__Directions__. Copy each line of the following material that has the string "allow".

──────────

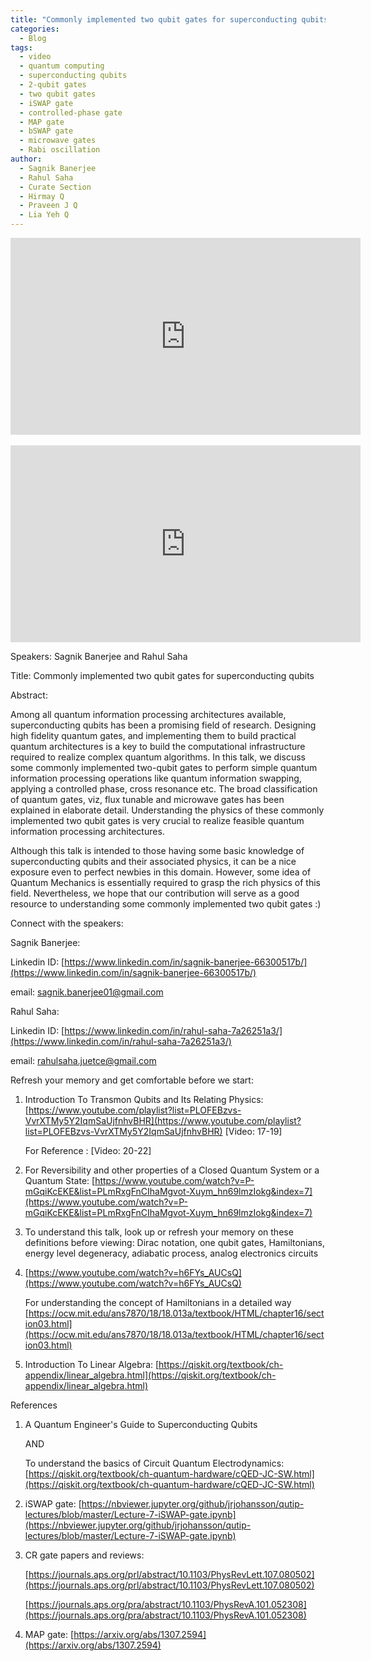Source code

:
 ```yaml
---
title: "Commonly implemented two qubit gates for superconducting qubits"
categories:
  - Blog
tags:
  - video
  - quantum computing
  - superconducting qubits
  - 2-qubit gates
  - two qubit gates
  - iSWAP gate
  - controlled-phase gate
  - MAP gate
  - bSWAP gate
  - microwave gates
  - Rabi oscillation
author:
  - Sagnik Banerjee
  - Rahul Saha
  - Curate Section
  - Hirmay Q
  - Praveen J Q
  - Lia Yeh Q
---
```

<iframe width="560" height="315" src="https://www.youtube-nocookie.com/embed/rVve--2Y7aI" frameborder="0" allow="accelerometer; autoplay; encrypted-media; gyroscope; picture-in-picture" allowfullscreen></iframe>
<br>
<br>
<iframe width="560" height="315" src="https://www.youtube-nocookie.com/embed/BkHD0hsVZEg" frameborder="0" allow="accelerometer; autoplay; encrypted-media; gyroscope; picture-in-picture" allowfullscreen></iframe>

Speakers: Sagnik Banerjee and Rahul Saha

Title: Commonly implemented two qubit gates for superconducting qubits

Abstract:

Among all quantum information processing architectures available, superconducting qubits has been a promising field of research. Designing high fidelity quantum gates, and implementing them to build practical quantum architectures is a key to build the computational infrastructure required to realize complex quantum algorithms. In this talk, we discuss some commonly implemented two-qubit gates to perform simple quantum information processing operations like quantum information swapping, applying a controlled phase, cross resonance etc. The broad classification of quantum gates, viz, flux tunable and microwave gates has been explained in elaborate detail. Understanding the physics of these commonly implemented two qubit gates is very crucial to realize feasible quantum information processing architectures.

Although this talk is intended to those having some basic knowledge of superconducting qubits and their associated physics, it can be a nice exposure even to perfect newbies in this domain. However, some idea of Quantum Mechanics is essentially required to grasp the rich physics of this field. Nevertheless, we hope that our contribution will serve as a good resource to understanding some commonly implemented two qubit gates :)


Connect with the speakers:

Sagnik Banerjee:

Linkedin ID: [https://www.linkedin.com/in/sagnik-banerjee-66300517b/](https://www.linkedin.com/in/sagnik-banerjee-66300517b/)

email: sagnik.banerjee01@gmail.com

Rahul Saha:

Linkedin ID: [https://www.linkedin.com/in/rahul-saha-7a26251a3/](https://www.linkedin.com/in/rahul-saha-7a26251a3/)

email: rahulsaha.juetce@gmail.com


Refresh your memory and get comfortable before we start:

1. Introduction To Transmon Qubits and Its Relating Physics: [https://www.youtube.com/playlist?list=PLOFEBzvs-VvrXTMy5Y2IqmSaUjfnhvBHR](https://www.youtube.com/playlist?list=PLOFEBzvs-VvrXTMy5Y2IqmSaUjfnhvBHR) [Video: 17-19]

   For Reference : [Video: 20-22]
2. For Reversibility and other properties of a Closed Quantum System or a Quantum State: [https://www.youtube.com/watch?v=P-mGqiKcEKE&list=PLmRxgFnCIhaMgvot-Xuym_hn69lmzIokg&index=7](https://www.youtube.com/watch?v=P-mGqiKcEKE&list=PLmRxgFnCIhaMgvot-Xuym_hn69lmzIokg&index=7)
3. To understand this talk, look up or refresh your memory on these definitions before viewing: Dirac notation, one qubit gates, Hamiltonians, energy level degeneracy, adiabatic process, analog electronics circuits
4. [https://www.youtube.com/watch?v=h6FYs_AUCsQ](https://www.youtube.com/watch?v=h6FYs_AUCsQ)

   For understanding the concept of Hamiltonians in a detailed way
   [https://ocw.mit.edu/ans7870/18/18.013a/textbook/HTML/chapter16/section03.html](https://ocw.mit.edu/ans7870/18/18.013a/textbook/HTML/chapter16/section03.html)
5. Introduction To Linear Algebra: [https://qiskit.org/textbook/ch-appendix/linear_algebra.html](https://qiskit.org/textbook/ch-appendix/linear_algebra.html)

References
1. A Quantum Engineer's Guide to Superconducting Qubits

   AND

   To understand the basics of Circuit Quantum Electrodynamics: [https://qiskit.org/textbook/ch-quantum-hardware/cQED-JC-SW.html](https://qiskit.org/textbook/ch-quantum-hardware/cQED-JC-SW.html)
2. iSWAP gate: [https://nbviewer.jupyter.org/github/jrjohansson/qutip-lectures/blob/master/Lecture-7-iSWAP-gate.ipynb](https://nbviewer.jupyter.org/github/jrjohansson/qutip-lectures/blob/master/Lecture-7-iSWAP-gate.ipynb)
3. CR gate papers and reviews:

   [https://journals.aps.org/prl/abstract/10.1103/PhysRevLett.107.080502](https://journals.aps.org/prl/abstract/10.1103/PhysRevLett.107.080502)

   [https://journals.aps.org/pra/abstract/10.1103/PhysRevA.101.052308](https://journals.aps.org/pra/abstract/10.1103/PhysRevA.101.052308)
4. MAP gate: [https://arxiv.org/abs/1307.2594](https://arxiv.org/abs/1307.2594)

──────────

__Finished task__.
<iframe width="560" height="315" src="https://www.youtube-nocookie.com/embed/rVve--2Y7aI" frameborder="0" allow="accelerometer; autoplay; encrypted-media; gyroscope; picture-in-picture" allowfullscreen></iframe>
<iframe width="560" height="315" src="https://www.youtube-nocookie.com/embed/BkHD0hsVZEg" frameborder="0" allow="accelerometer; autoplay; encrypted-media; gyroscope; picture-in-picture" allowfullscreen></iframe>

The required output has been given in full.